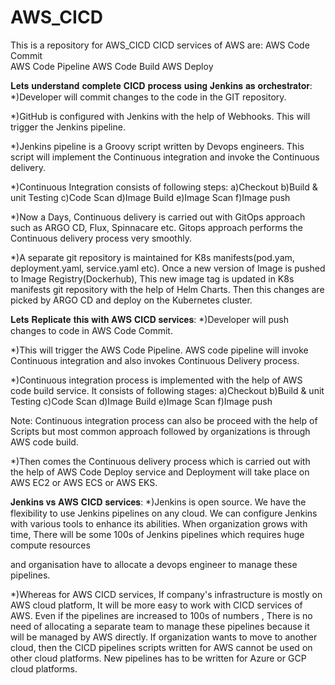 # AWS_CICD
This is a repository for AWS_CICD
CICD services of AWS are:
AWS Code Commit   
AWS Code Pipeline
AWS Code Build
AWS Deploy

𝐋𝐞𝐭𝐬 𝐮𝐧𝐝𝐞𝐫𝐬𝐭𝐚𝐧𝐝 𝐜𝐨𝐦𝐩𝐥𝐞𝐭𝐞 𝐂𝐈𝐂𝐃 𝐩𝐫𝐨𝐜𝐞𝐬𝐬 𝐮𝐬𝐢𝐧𝐠 𝐉𝐞𝐧𝐤𝐢𝐧𝐬 𝐚𝐬 𝐨𝐫𝐜𝐡𝐞𝐬𝐭𝐫𝐚𝐭𝐨𝐫:
*)Developer will commit changes to the code in the GIT repository.

*)GitHub is configured with Jenkins with the help of Webhooks. This will trigger the Jenkins pipeline.

*)Jenkins pipeline is a Groovy script written by Devops engineers. This script will implement the Continuous integration and invoke the Continuous delivery.

*)Continuous Integration consists of following steps:
  a)Checkout
  b)Build & unit Testing
  c)Code Scan
  d)Image Build
  e)Image Scan
  f)Image push

*)Now a Days, Continuous delivery is carried out with GitOps approach such as ARGO CD, Flux, Spinnacare etc. Gitops approach performs the Continuous delivery process very smoothly.

*)A separate git repository is maintained for K8s manifests(pod.yam, deployment.yaml, service.yaml etc). Once a new version of Image is pushed to Image Registry(Dockerhub), This new image tag is updated in K8s manifests git repository with the help of Helm Charts. Then this changes are picked by ARGO CD and deploy on the Kubernetes cluster.  

𝐋𝐞𝐭𝐬 𝐑𝐞𝐩𝐥𝐢𝐜𝐚𝐭𝐞 𝐭𝐡𝐢𝐬 𝐰𝐢𝐭𝐡 𝐀𝐖𝐒 𝐂𝐈𝐂𝐃 𝐬𝐞𝐫𝐯𝐢𝐜𝐞𝐬:
*)Developer will push changes to code in AWS Code Commit.

*)This will trigger the AWS Code Pipeline. AWS code pipeline will invoke Continuous integration and also invokes Continuous Delivery process. 

*)Continuous integration process is implemented with the help of AWS code build service. It consists of following stages:
  a)Checkout
  b)Build & unit Testing
  c)Code Scan
  d)Image Build
  e)Image Scan
  f)Image push

Note: Continuous integration process can also be proceed with the help of Scripts but most common approach followed by organizations is through AWS code build. 

*)Then comes the Continuous delivery process which is carried out with the help of AWS Code Deploy service and Deployment will take place on AWS EC2 or AWS ECS or AWS EKS.

𝐉𝐞𝐧𝐤𝐢𝐧𝐬 𝐯𝐬 𝐀𝐖𝐒 𝐂𝐈𝐂𝐃 𝐬𝐞𝐫𝐯𝐢𝐜𝐞𝐬:
*)Jenkins is open source. We have the flexibility to use Jenkins pipelines on any cloud. We can configure Jenkins with various tools to enhance its abilities. When organization grows with time, There will be some 100s of Jenkins pipelines which requires huge compute resources

 and organisation have to allocate a devops engineer to manage these pipelines. 

*)Whereas for AWS CICD services, If company's infrastructure is mostly on AWS cloud platform, It will be more easy to work with CICD services of AWS. Even if the pipelines are increased to 100s of numbers , There is no need of allocating a separate team to manage these pipelines because it will be managed by AWS directly.
If organization wants to move to another cloud, then the CICD pipelines scripts written for AWS cannot be used on other cloud platforms. New pipelines has to be written for Azure or GCP cloud platforms.  
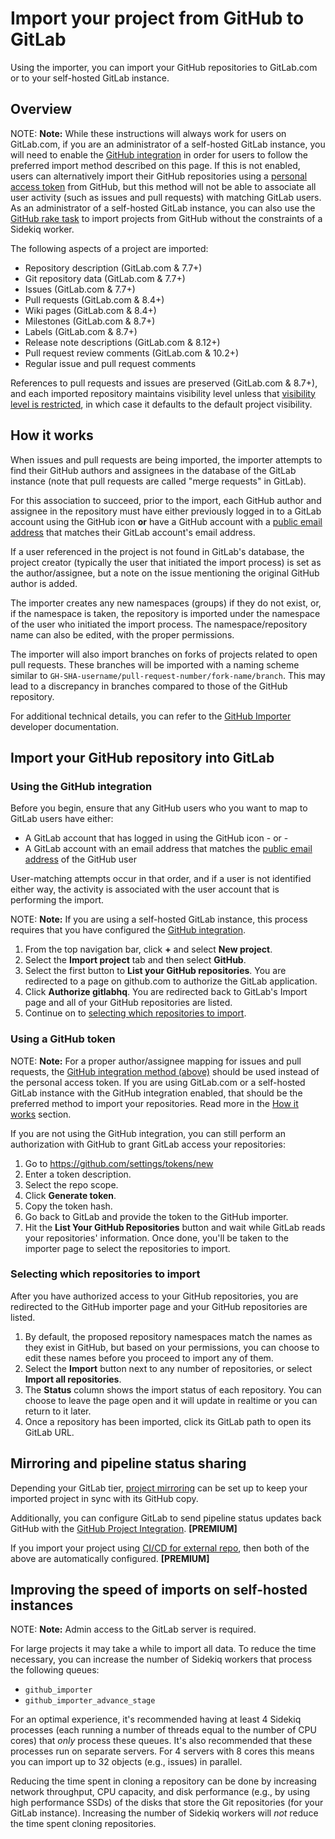 # Import your project from GitHub to GitLab

Using the importer, you can import your GitHub repositories to GitLab.com or to
your self-hosted GitLab instance.

## Overview

NOTE: **Note:**
While these instructions will always work for users on GitLab.com, if you are an
administrator of a self-hosted GitLab instance, you will need to enable the
[GitHub integration][gh-import] in order for users to follow the preferred
import method described on this page. If this is not enabled, users can alternatively import their
GitHub repositories using a [personal access token](#using-a-github-token) from GitHub,
but this method will not be able to associate all user activity (such as issues and pull requests)
with matching GitLab users. As an administrator of a self-hosted GitLab instance, you can also use
the [GitHub rake task](../../../administration/raketasks/github_import.md) to import projects from
GitHub without the constraints of a Sidekiq worker.

The following aspects of a project are imported:
  * Repository description (GitLab.com & 7.7+)
  * Git repository data (GitLab.com & 7.7+)
  * Issues (GitLab.com & 7.7+)
  * Pull requests (GitLab.com & 8.4+)
  * Wiki pages (GitLab.com & 8.4+)
  * Milestones (GitLab.com & 8.7+)
  * Labels (GitLab.com & 8.7+)
  * Release note descriptions (GitLab.com & 8.12+)
  * Pull request review comments (GitLab.com & 10.2+)
  * Regular issue and pull request comments

References to pull requests and issues are preserved (GitLab.com & 8.7+), and
each imported repository maintains visibility level unless that [visibility
level is restricted](../../../public_access/public_access.md#restricting-the-use-of-public-or-internal-projects),
in which case it defaults to the default project visibility.

## How it works

When issues and pull requests are being imported, the importer attempts to find their GitHub authors and
assignees in the database of the GitLab instance (note that pull requests are called "merge requests" in GitLab).

For this association to succeed, prior to the import, each GitHub author and assignee in the repository must
have either previously logged in to a GitLab account using the GitHub icon **or** have a GitHub account with
a [public email address](https://help.github.com/articles/setting-your-commit-email-address-on-github/) that
matches their GitLab account's email address.

If a user referenced in the project is not found in GitLab's database, the project creator (typically the user
that initiated the import process) is set as the author/assignee, but a note on the issue mentioning the original
GitHub author is added.

The importer creates any new namespaces (groups) if they do not exist, or, if the namespace is taken, the
repository is imported under the namespace of the user who initiated the import process. The namespace/repository
name can also be edited, with the proper permissions.

The importer will also import branches on forks of projects related to open pull requests. These branches will be
imported with a naming scheme similar to `GH-SHA-username/pull-request-number/fork-name/branch`. This may lead to
a discrepancy in branches compared to those of the GitHub repository.

For additional technical details, you can refer to the
[GitHub Importer](../../../development/github_importer.md "Working with the GitHub importer")
developer documentation.

## Import your GitHub repository into GitLab

### Using the GitHub integration

Before you begin, ensure that any GitHub users who you want to map to GitLab users have either:

- A GitLab account that has logged in using the GitHub icon
\- or -
- A GitLab account with an email address that matches the [public email address](https://help.github.com/articles/setting-your-commit-email-address-on-github/) of the GitHub user

User-matching attempts occur in that order, and if a user is not identified either way, the activity is associated with
the user account that is performing the import.

NOTE: **Note:**
If you are using a self-hosted GitLab instance, this process requires that you have configured the
[GitHub integration][gh-import].

1. From the top navigation bar, click **+** and select **New project**.
1. Select the **Import project** tab and then select **GitHub**.
1. Select the first button to **List your GitHub repositories**. You are redirected to a page on github.com to authorize the GitLab application.
1. Click **Authorize gitlabhq**. You are redirected back to GitLab's Import page and all of your GitHub repositories are listed.
1. Continue on to [selecting which repositories to import](#selecting-which-repositories-to-import).

### Using a GitHub token

NOTE: **Note:**
For a proper author/assignee mapping for issues and pull requests, the [GitHub integration method (above)](#using-the-github-integration)
should be used instead of the personal access token. If you are using GitLab.com or a self-hosted GitLab instance with the GitHub
integration enabled, that should be the preferred method to import your repositories. Read more in the [How it works](#how-it-works) section.

If you are not using the GitHub integration, you can still perform an authorization with GitHub to grant GitLab access your repositories:

1. Go to https://github.com/settings/tokens/new
1. Enter a token description.
1. Select the repo scope.
1. Click **Generate token**.
1. Copy the token hash.
1. Go back to GitLab and provide the token to the GitHub importer.
1. Hit the **List Your GitHub Repositories** button and wait while GitLab reads your repositories' information.
   Once done, you'll be taken to the importer page to select the repositories to import.

### Selecting which repositories to import

After you have authorized access to your GitHub repositories, you are redirected to the GitHub importer page and
your GitHub repositories are listed.

1. By default, the proposed repository namespaces match the names as they exist in GitHub, but based on your permissions,
   you can choose to edit these names before you proceed to import any of them.
1. Select the **Import** button next to any number of repositories, or select **Import all repositories**.
1. The **Status** column shows the import status of each repository. You can choose to leave the page open and it will
   update in realtime or you can return to it later.
1. Once a repository has been imported, click its GitLab path to open its GitLab URL.

## Mirroring and pipeline status sharing

Depending your GitLab tier, [project mirroring](../../../workflow/repository_mirroring.md) can be set up to keep
your imported project in sync with its GitHub copy.

Additionally, you can configure GitLab to send pipeline status updates back GitHub with the
[GitHub Project Integration](https://docs.gitlab.com/ee/user/project/integrations/github.html). **[PREMIUM]**

If you import your project using [CI/CD for external repo](https://docs.gitlab.com/ee/ci/ci_cd_for_external_repos/), then both
of the above are automatically configured. **[PREMIUM]**

## Improving the speed of imports on self-hosted instances

NOTE: **Note:**
Admin access to the GitLab server is required.

For large projects it may take a while to import all data. To reduce the time necessary, you can increase the number of
Sidekiq workers that process the following queues:

* `github_importer`
* `github_importer_advance_stage`

For an optimal experience, it's recommended having at least 4 Sidekiq processes (each running a number of threads equal
to the number of CPU cores) that *only* process these queues. It's also recommended that these processes run on separate
servers. For 4 servers with 8 cores this means you can import up to 32 objects (e.g., issues) in parallel.

Reducing the time spent in cloning a repository can be done by increasing network throughput, CPU capacity, and disk
performance (e.g., by using high performance SSDs) of the disks that store the Git repositories (for your GitLab instance).
Increasing the number of Sidekiq workers will *not* reduce the time spent cloning repositories.

[gh-import]: ../../../integration/github.md "GitHub integration"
- - -
Work to complete => Within the material above, transcribe exactly the lines that run from the line holding "1. The **Status**" through the line holding "## Mirroring and pipeline status sharing".

Response below =>
1. The **Status** column shows the import status of each repository. You can choose to leave the page open and it will
   update in realtime or you can return to it later.
1. Once a repository has been imported, click its GitLab path to open its GitLab URL.

## Mirroring and pipeline status sharing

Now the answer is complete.